Ralph Hillbom, one of 12 calendar plates done for the Florida Department of Agriculture, Tallahassee, 1934.
Ralph Hillbom, the son of Henrik Hillbom, one of New England’s outstanding landscape artists, first came to Florida in the 1920’s as staff artist for the St. Augustine Record. Hillbom worked in St. Augustine as a commercial artist for The Record Company, a subsidiary of the Florida East Coast Railway, and the St. Augustine Chamber of Commerce. He was one of the first full time paid commercial artists in Florida. In the late 1920’s Hillbom came to Clearwater to design a Chamber of Commerce brochure for the opening of Memorial Causeway between Clearwater Beach and the mainland. Hillbom helped organize the St. Augustine Art Club in 1931, serving as first president. Hillbom was commissioned for a 1934 Florida Department of Agriculture calendar for 12 paintings depicting life in Florida.
Hillbom spent much of his professional life in Akron, Ohio where he worked as art director for the B. F. Goodrich Company from 1934 to his retirement. He was a trustee of the Akron Art Institute. Over the years he was a frequent visitor to Clearwater for prolonged winter vacations.
In 1959 Hillbom retired from B. F. Goodrich and moved to Clearwater. He assumed the directorship of the Florida Gulf Coast Art Center in Belleair in 1961, working there until 1967, when he again retired to teach and work on his own art. Hillbom was a frequent judge in West Coast Florida art exhibits.

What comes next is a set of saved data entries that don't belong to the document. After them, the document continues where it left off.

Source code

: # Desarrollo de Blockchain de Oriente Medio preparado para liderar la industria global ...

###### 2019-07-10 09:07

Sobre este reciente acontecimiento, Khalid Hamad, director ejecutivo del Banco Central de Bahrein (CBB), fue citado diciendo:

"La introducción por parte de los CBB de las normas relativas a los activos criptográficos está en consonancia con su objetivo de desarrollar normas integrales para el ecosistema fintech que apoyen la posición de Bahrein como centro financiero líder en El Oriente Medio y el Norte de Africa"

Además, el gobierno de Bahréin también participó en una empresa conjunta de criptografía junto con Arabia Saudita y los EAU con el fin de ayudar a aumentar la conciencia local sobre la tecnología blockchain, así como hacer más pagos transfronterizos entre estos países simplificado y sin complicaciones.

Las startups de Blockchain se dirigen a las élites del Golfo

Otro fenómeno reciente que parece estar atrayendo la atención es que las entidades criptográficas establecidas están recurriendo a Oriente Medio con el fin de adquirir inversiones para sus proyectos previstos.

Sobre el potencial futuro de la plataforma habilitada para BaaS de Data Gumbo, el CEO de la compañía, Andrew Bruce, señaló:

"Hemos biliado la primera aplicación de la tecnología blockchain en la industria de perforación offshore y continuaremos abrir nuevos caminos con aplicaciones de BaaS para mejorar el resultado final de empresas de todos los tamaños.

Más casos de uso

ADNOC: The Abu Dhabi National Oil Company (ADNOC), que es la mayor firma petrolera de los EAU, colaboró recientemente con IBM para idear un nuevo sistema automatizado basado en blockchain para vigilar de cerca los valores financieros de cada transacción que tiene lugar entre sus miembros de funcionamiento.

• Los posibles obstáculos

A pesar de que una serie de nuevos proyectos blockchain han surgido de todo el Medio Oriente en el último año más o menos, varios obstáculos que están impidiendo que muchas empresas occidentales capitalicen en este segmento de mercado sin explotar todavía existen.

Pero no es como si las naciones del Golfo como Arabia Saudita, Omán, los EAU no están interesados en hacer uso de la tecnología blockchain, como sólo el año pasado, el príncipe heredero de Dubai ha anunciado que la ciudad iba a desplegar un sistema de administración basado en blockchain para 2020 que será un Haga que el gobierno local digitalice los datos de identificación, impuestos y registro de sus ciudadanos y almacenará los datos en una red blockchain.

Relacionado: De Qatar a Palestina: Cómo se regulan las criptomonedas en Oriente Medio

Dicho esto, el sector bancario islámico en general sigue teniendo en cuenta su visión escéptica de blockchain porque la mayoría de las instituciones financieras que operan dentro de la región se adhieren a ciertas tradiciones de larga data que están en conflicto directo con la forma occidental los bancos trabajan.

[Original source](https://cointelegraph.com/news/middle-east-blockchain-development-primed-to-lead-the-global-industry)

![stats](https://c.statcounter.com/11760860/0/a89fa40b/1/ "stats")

Born: 1895, Brooklyn, New York. Died: March 30, 1977, Clearwater. Education: Yale University; in Paris. Membership: St. Augustine Arts Club, founding member, 1931; Florida Federation of Art; Florida Gulf Coast Art Center, Belleair; Akron Society of Artists, first lifetime membership; Akron Art Institute. Exhibits: Florida Gulf Coast Art Center, February-March 1961; Florida Gulf Coast Art Center, Summer, 1961, 6 watercolors and oils; Florida Gulf Coast Art Center, two man exhibit with Russell Robinson, March 1963.